- PROBLEM STATEMENT
Each record, exactly as written, should be printed again.
DATASET Start Marker
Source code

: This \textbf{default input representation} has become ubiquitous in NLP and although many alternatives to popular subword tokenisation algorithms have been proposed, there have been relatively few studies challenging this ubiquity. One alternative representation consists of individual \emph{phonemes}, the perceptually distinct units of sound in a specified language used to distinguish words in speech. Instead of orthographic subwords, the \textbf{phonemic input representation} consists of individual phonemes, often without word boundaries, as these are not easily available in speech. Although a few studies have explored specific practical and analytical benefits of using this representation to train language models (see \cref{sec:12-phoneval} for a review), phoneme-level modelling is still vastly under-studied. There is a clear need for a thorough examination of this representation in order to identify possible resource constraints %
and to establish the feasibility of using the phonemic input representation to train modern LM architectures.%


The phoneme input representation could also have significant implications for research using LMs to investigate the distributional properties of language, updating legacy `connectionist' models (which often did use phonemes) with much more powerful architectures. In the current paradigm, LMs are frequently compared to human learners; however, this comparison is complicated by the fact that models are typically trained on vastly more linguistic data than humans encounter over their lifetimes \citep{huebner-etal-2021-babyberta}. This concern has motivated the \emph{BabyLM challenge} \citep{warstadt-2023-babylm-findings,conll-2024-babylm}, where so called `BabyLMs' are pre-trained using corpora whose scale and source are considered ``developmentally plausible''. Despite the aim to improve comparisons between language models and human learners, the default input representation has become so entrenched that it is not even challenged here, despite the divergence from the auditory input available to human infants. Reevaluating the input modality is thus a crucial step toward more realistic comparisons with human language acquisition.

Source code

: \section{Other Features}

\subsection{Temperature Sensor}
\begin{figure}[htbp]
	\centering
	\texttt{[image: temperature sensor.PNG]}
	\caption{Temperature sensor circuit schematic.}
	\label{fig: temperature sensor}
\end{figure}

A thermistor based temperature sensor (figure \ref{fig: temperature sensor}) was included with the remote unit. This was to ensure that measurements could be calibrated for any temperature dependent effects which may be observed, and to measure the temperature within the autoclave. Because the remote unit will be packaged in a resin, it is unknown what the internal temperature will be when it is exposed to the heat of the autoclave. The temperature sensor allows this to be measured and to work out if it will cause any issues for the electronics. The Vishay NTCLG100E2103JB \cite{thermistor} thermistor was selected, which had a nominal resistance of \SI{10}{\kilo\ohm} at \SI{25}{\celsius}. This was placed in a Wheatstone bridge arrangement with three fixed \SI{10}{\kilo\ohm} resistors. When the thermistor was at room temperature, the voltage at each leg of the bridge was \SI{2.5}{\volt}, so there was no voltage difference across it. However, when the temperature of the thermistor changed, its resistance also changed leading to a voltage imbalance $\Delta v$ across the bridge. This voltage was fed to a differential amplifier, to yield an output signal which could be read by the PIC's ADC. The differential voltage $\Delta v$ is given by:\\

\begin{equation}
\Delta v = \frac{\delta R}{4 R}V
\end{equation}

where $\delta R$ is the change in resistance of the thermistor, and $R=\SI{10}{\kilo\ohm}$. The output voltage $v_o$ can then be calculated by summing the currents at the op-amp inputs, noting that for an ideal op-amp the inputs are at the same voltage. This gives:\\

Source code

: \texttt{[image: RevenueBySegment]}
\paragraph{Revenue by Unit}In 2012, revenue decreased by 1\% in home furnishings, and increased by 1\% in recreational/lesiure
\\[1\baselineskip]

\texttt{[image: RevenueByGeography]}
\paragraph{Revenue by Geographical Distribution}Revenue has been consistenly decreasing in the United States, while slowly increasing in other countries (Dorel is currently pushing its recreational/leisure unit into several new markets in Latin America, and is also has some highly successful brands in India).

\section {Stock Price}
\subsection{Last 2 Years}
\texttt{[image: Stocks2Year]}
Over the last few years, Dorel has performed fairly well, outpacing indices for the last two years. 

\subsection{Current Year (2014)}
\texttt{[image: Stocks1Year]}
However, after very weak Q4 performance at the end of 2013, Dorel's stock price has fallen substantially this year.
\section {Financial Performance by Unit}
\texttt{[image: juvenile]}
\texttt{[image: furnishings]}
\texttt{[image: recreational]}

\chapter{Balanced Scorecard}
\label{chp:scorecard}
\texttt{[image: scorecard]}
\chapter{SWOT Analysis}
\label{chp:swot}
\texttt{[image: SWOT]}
DATASET End Marker
- WRITTEN SOLUTION
Source code

: This \textbf{default input representation} has become ubiquitous in NLP and although many alternatives to popular subword tokenisation algorithms have been proposed, there have been relatively few studies challenging this ubiquity. One alternative representation consists of individual \emph{phonemes}, the perceptually distinct units of sound in a specified language used to distinguish words in speech. Instead of orthographic subwords, the \textbf{phonemic input representation} consists of individual phonemes, often without word boundaries, as these are not easily available in speech. Although a few studies have explored specific practical and analytical benefits of using this representation to train language models (see \cref{sec:12-phoneval} for a review), phoneme-level modelling is still vastly under-studied. There is a clear need for a thorough examination of this representation in order to identify possible resource constraints %
and to establish the feasibility of using the phonemic input representation to train modern LM architectures.%


The phoneme input representation could also have significant implications for research using LMs to investigate the distributional properties of language, updating legacy `connectionist' models (which often did use phonemes) with much more powerful architectures. In the current paradigm, LMs are frequently compared to human learners; however, this comparison is complicated by the fact that models are typically trained on vastly more linguistic data than humans encounter over their lifetimes \citep{huebner-etal-2021-babyberta}. This concern has motivated the \emph{BabyLM challenge} \citep{warstadt-2023-babylm-findings,conll-2024-babylm}, where so called `BabyLMs' are pre-trained using corpora whose scale and source are considered ``developmentally plausible''. Despite the aim to improve comparisons between language models and human learners, the default input representation has become so entrenched that it is not even challenged here, despite the divergence from the auditory input available to human infants. Reevaluating the input modality is thus a crucial step toward more realistic comparisons with human language acquisition.

Source code

: \section{Other Features}

\subsection{Temperature Sensor}
\begin{figure}[htbp]
	\centering
	\texttt{[image: temperature sensor.PNG]}
	\caption{Temperature sensor circuit schematic.}
	\label{fig: temperature sensor}
\end{figure}

A thermistor based temperature sensor (figure \ref{fig: temperature sensor}) was included with the remote unit. This was to ensure that measurements could be calibrated for any temperature dependent effects which may be observed, and to measure the temperature within the autoclave. Because the remote unit will be packaged in a resin, it is unknown what the internal temperature will be when it is exposed to the heat of the autoclave. The temperature sensor allows this to be measured and to work out if it will cause any issues for the electronics. The Vishay NTCLG100E2103JB \cite{thermistor} thermistor was selected, which had a nominal resistance of \SI{10}{\kilo\ohm} at \SI{25}{\celsius}. This was placed in a Wheatstone bridge arrangement with three fixed \SI{10}{\kilo\ohm} resistors. When the thermistor was at room temperature, the voltage at each leg of the bridge was \SI{2.5}{\volt}, so there was no voltage difference across it. However, when the temperature of the thermistor changed, its resistance also changed leading to a voltage imbalance $\Delta v$ across the bridge. This voltage was fed to a differential amplifier, to yield an output signal which could be read by the PIC's ADC. The differential voltage $\Delta v$ is given by:\\

\begin{equation}
\Delta v = \frac{\delta R}{4 R}V
\end{equation}

where $\delta R$ is the change in resistance of the thermistor, and $R=\SI{10}{\kilo\ohm}$. The output voltage $v_o$ can then be calculated by summing the currents at the op-amp inputs, noting that for an ideal op-amp the inputs are at the same voltage. This gives:\\

Source code

: \texttt{[image: RevenueBySegment]}
\paragraph{Revenue by Unit}In 2012, revenue decreased by 1\% in home furnishings, and increased by 1\% in recreational/lesiure
\\[1\baselineskip]

\texttt{[image: RevenueByGeography]}
\paragraph{Revenue by Geographical Distribution}Revenue has been consistenly decreasing in the United States, while slowly increasing in other countries (Dorel is currently pushing its recreational/leisure unit into several new markets in Latin America, and is also has some highly successful brands in India).

\section {Stock Price}
\subsection{Last 2 Years}
\texttt{[image: Stocks2Year]}
Over the last few years, Dorel has performed fairly well, outpacing indices for the last two years. 

\subsection{Current Year (2014)}
\texttt{[image: Stocks1Year]}
However, after very weak Q4 performance at the end of 2013, Dorel's stock price has fallen substantially this year.
\section {Financial Performance by Unit}
\texttt{[image: juvenile]}
\texttt{[image: furnishings]}
\texttt{[image: recreational]}

\chapter{Balanced Scorecard}
\label{chp:scorecard}
\texttt{[image: scorecard]}
\chapter{SWOT Analysis}
\label{chp:swot}
\texttt{[image: SWOT]}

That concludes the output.